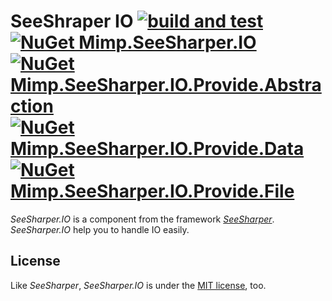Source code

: # SeeShraper IO [![build and test](https://img.shields.io/github/workflow/status/DavenaHack/SeeSharper.IO/build%20and%20test?label=build%20and%20test&logo=github)](https://github.com/DavenaHack/SeeSharper.IO/actions/workflows/BuildAndTest.yml) [![NuGet Mimp.SeeSharper.IO](https://img.shields.io/nuget/v/Mimp.SeeSharper.IO?label=Mimp.SeeSharper.IO&logo=nuget)](https://www.nuget.org/packages/Mimp.SeeSharper.IO/) [![NuGet Mimp.SeeSharper.IO.Provide.Abstraction](https://img.shields.io/nuget/v/Mimp.SeeSharper.IO.Provide.Abstraction?label=Mimp.SeeSharper.IO.Provide.Abstraction&logo=nuget)](https://www.nuget.org/packages/Mimp.SeeSharper.IO.Provide.Abstraction/) [![NuGet Mimp.SeeSharper.IO.Provide.Data](https://img.shields.io/nuget/v/Mimp.SeeSharper.IO.Provide.Data?label=Mimp.SeeSharper.IO.Provide.Data&logo=nuget)](https://www.nuget.org/packages/Mimp.SeeSharper.IO.Provide.Data/) [![NuGet Mimp.SeeSharper.IO.Provide.File](https://img.shields.io/nuget/v/Mimp.SeeSharper.IO.Provide.File?label=Mimp.SeeSharper.IO.Provide.File&logo=nuget)](https://www.nuget.org/packages/Mimp.SeeSharper.IO.Provide.File/)

*SeeSharper.IO* is a component from the framework *[SeeSharper](https://github.com/DavenaHack/SeeSharper)*. *SeeSharper.IO*  help you to handle IO easily.


## License
Like *SeeSharper*, *SeeSharper.IO* is under the [MIT license](https://github.com/DavenaHack/SeeSharper.IO/blob/master/LICENSE), too.
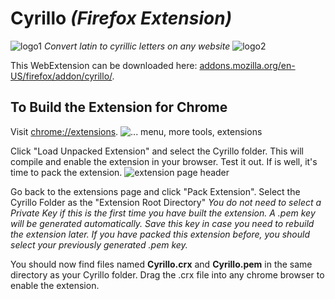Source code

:# Cyrillo _(Firefox Extension)_

![logo1](https://github.com/TheAdnan/Cyrillo/blob/master/icons/icon.png?raw=true) _Convert latin to cyrillic letters on any website_ ![logo2](https://github.com/TheAdnan/Cyrillo/blob/master/icons/icon.png?raw=true)
<br>

This WebExtension can be downloaded here: [addons.mozilla.org/en-US/firefox/addon/cyrillo/](https://addons.mozilla.org/en-US/firefox/addon/cyrillo/).

## To Build the Extension for Chrome

Visit [chrome://extensions](chrome://extensions).
![... menu, more tools, extensions](https://i.imgur.com/5cGL2Mo.png)

Click "Load Unpacked Extension" and select the Cyrillo folder.
This will compile and enable the extension in your browser. Test it out. If is well, it's time to pack the extension.
![extension page header](https://i.imgur.com/6SBTwqr.png)


Go back to the extensions page and click "Pack Extension". Select the Cyrillo Folder as the "Extension Root Directory"
*You do not need to select a Private Key if this is the first time you have built the extension. A .pem key will be generated automatically. Save this key in case you need to rebuild the extension later. If you have packed this extension before, you should select your previously generated .pem key.*

You should now find files named **Cyrillo.crx** and **Cyrillo.pem** in the same directory as your Cyrillo folder. Drag the .crx file into any chrome browser to enable the extension.
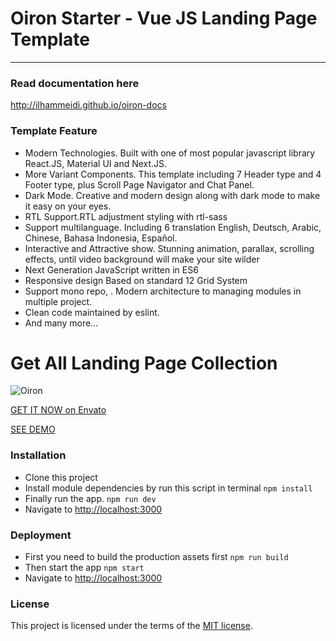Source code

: # Oiron Starter - Vue JS Landing Page Template
----------

### Read documentation here
http://ilhammeidi.github.io/oiron-docs

### Template Feature
- Modern Technologies. Built with one of most popular javascript library React.JS, Material UI and Next.JS.
- More Variant Components. This template including 7 Header type and 4 Footer type, plus Scroll Page Navigator and Chat Panel.
- Dark Mode. Creative and modern design along with dark mode to make it easy on your eyes.
- RTL Support.RTL adjustment styling with rtl-sass
- Support multilanguage. Including 6 translation English, Deutsch, Arabic, Chinese, Bahasa Indonesia, Español.
- Interactive and Attractive show. Stunning animation, parallax, scrolling effects, until video background will make your site wilder
- Next Generation JavaScript written in ES6
- Responsive design Based on standard 12 Grid System
- Support mono repo, . Modern architecture to managing modules in multiple project.
- Clean code maintained by eslint.
- And many more…

# Get All Landing Page Collection
![Oiron](https://ilhammeidi.github.io/oiron-docs/images/banner.jpg)

[GET IT NOW on Envato](https://themeforest.net/user/ilhammeidi/portfolio)

[SEE DEMO](http://oiron.indisains.com/)

### Installation

 - Clone this project
 - Install module dependencies by run this script in terminal
    `npm install`
 - Finally run the app.
	 `npm run dev`
 - Navigate to  [http://localhost:3000](http://localhost:3000)

### Deployment

 - First you need to build the production assets first
    `npm run build`
 - Then start the app
    `npm start`
 - Navigate to  [http://localhost:3000](http://localhost:3000)

### License
This project is licensed under the terms of the [MIT license](https://github.com/ilhammeidi/oiron-starter/blob/main/LICENSE).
+--
**WHAT YOU SHOULD DO:** Write out every line of the preceding listing that contains "enable".

**ANSWER TO THIS PROBLEM:**
This will compile and enable the extension in your browser. Test it out. If is well, it's time to pack the extension.
You should now find files named **Cyrillo.crx** and **Cyrillo.pem** in the same directory as your Cyrillo folder. Drag the .crx file into any chrome browser to enable the extension.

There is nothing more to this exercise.